The rise of multi-drug resistant bacteria threatens to overturn decades of progress on tuberculosis (TB), experts are warning.
Multi-drug resistant (MDR) and extensively drug-resistant (XDR) strains of TB are causing increasing concern, says a new report in the Lancet Respiratory Medicine journal. Migration and travel mean that drug-resistant cases of tuberculosis that are difficult to treat have appeared in almost every part of the world.
The warnings come as new antibiotics are beginning to be available for drug-resistant TB for the first time. While that is very good news, say the authors of the report, they fear that without accurate tests to establish which drugs will and which will not work in an individual patient and clear guidelines to medical staff on how they should be used, they too could lose their effectiveness.
“Resistance to anti-tuberculosis drugs is a global problem that threatens to derail efforts to eradicate the disease,” said lead author Professor Keertan Dheda from the University of Cape Town. “Even when the drugs work, TB is difficult to cure and requires months of treatment with a cocktail of drugs.
“Improved diagnostic tests are on the horizon, but we need huge efforts to increase their accuracy, use them for active case-finding in the community, and eventually make them available in low income countries so as to inform treatment decisions and preserve the efficacy of any new antibiotic drugs for TB.”
TB kills more people every year than any other infectious disease, including Aids, says the report – an estimated 1.8 million people in 2015. India, Indonesia, China, Nigeria, Pakistan and South Africa have 60% of the total number of cases.
TB has been treated since the 1950s with a combination of three antibiotics. In the early years, it was believed that the disease was all but finished. However, the overuse of antibiotics worldwide has caused many bacteria to become resistant to the drugs, including those responsible for TB.
Around one in five cases are now resistant to at least one of the main TB drugs. Around 5% of all cases of TB are classed as MDR (resistant to two essential first-line TB drugs, isoniazid and rifampicin) or XDR (also resistant to fluoroquinolones and second-line injectable drugs).
It used to be thought that drug-resistant strains occurred only in individuals who did not take the full course of three antibiotics for six months.

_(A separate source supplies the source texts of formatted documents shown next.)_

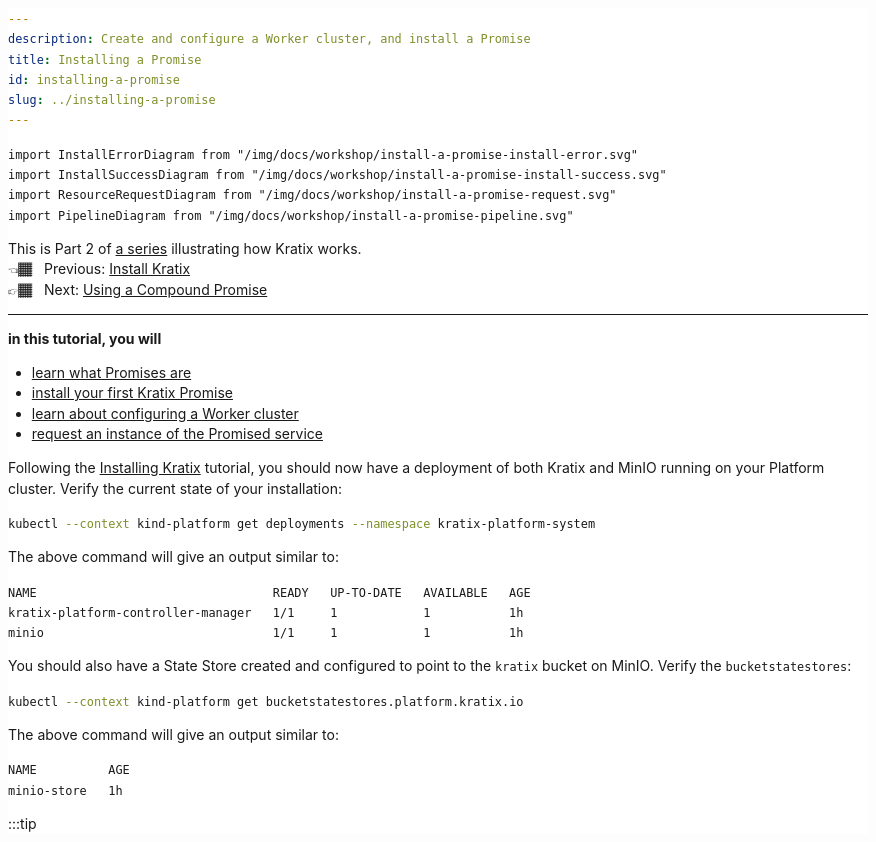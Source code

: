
 ```yaml
---
description: Create and configure a Worker cluster, and install a Promise
title: Installing a Promise
id: installing-a-promise
slug: ../installing-a-promise
---
```

```mdx-code-block
import InstallErrorDiagram from "/img/docs/workshop/install-a-promise-install-error.svg"
import InstallSuccessDiagram from "/img/docs/workshop/install-a-promise-install-success.svg"
import ResourceRequestDiagram from "/img/docs/workshop/install-a-promise-request.svg"
import PipelineDiagram from "/img/docs/workshop/install-a-promise-pipeline.svg"
```

This is Part 2 of [a series](intro) illustrating how Kratix works. <br />
👈🏾&nbsp;&nbsp; Previous: [Install Kratix](installing-kratix) <br />
👉🏾&nbsp;&nbsp; Next: [Using a Compound Promise](multiple-promises)

<hr />

**in this tutorial, you will**

- [learn what Promises are](#promise-definition)
- [install your first Kratix Promise](#install-jenkins)
- [learn about configuring a Worker cluster](#configure-worker)
- [request an instance of the Promised service](#request-jenkins)

Following the [Installing Kratix](installing-kratix) tutorial, you should now
have a deployment of both Kratix and MinIO running on your Platform cluster.
Verify the current state of your installation:

```bash
kubectl --context kind-platform get deployments --namespace kratix-platform-system
```

The above command will give an output similar to:

```shell-session
NAME                                 READY   UP-TO-DATE   AVAILABLE   AGE
kratix-platform-controller-manager   1/1     1            1           1h
minio                                1/1     1            1           1h
```

You should also have a State Store created and configured to point to the
`kratix` bucket on MinIO. Verify the `bucketstatestores`:

```bash
kubectl --context kind-platform get bucketstatestores.platform.kratix.io
```

The above command will give an output similar to:
```shell-session
NAME          AGE
minio-store   1h
```

:::tip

But now it is recognised that people acquiring TB for the first time may get a drug-resistant strain, increasing the likelihood of widespread resistance.
In a comment piece in the journal Dr David W Dowdy, from the Johns Hopkins Bloomberg School of Public Health in the US, said the report described an epidemic that is at a crossroads.
“Every year, strains of drug-resistant tuberculosis will emerge that are more transmissible, more difficult to treat, and more widespread in the community. Yet we also have more tools at our disposal than ever before,” he wrote.
There was evidence that a drug-resistant TB epidemic could be reversed. “Over the next decade, it is quite possible that we will see a drug-resistant tuberculosis epidemic of unprecedented global scale. But it is also possible that the next decade could witness an unprecedented reversal of the global drug-resistant tuberculosis burden. The difference between these two outcomes lies less with the pathogen and more with us as a global tuberculosis control community and whether we have the political will to prioritise a specific response to the disease. Drug-resistant tuberculosis is not standing still; neither can we.”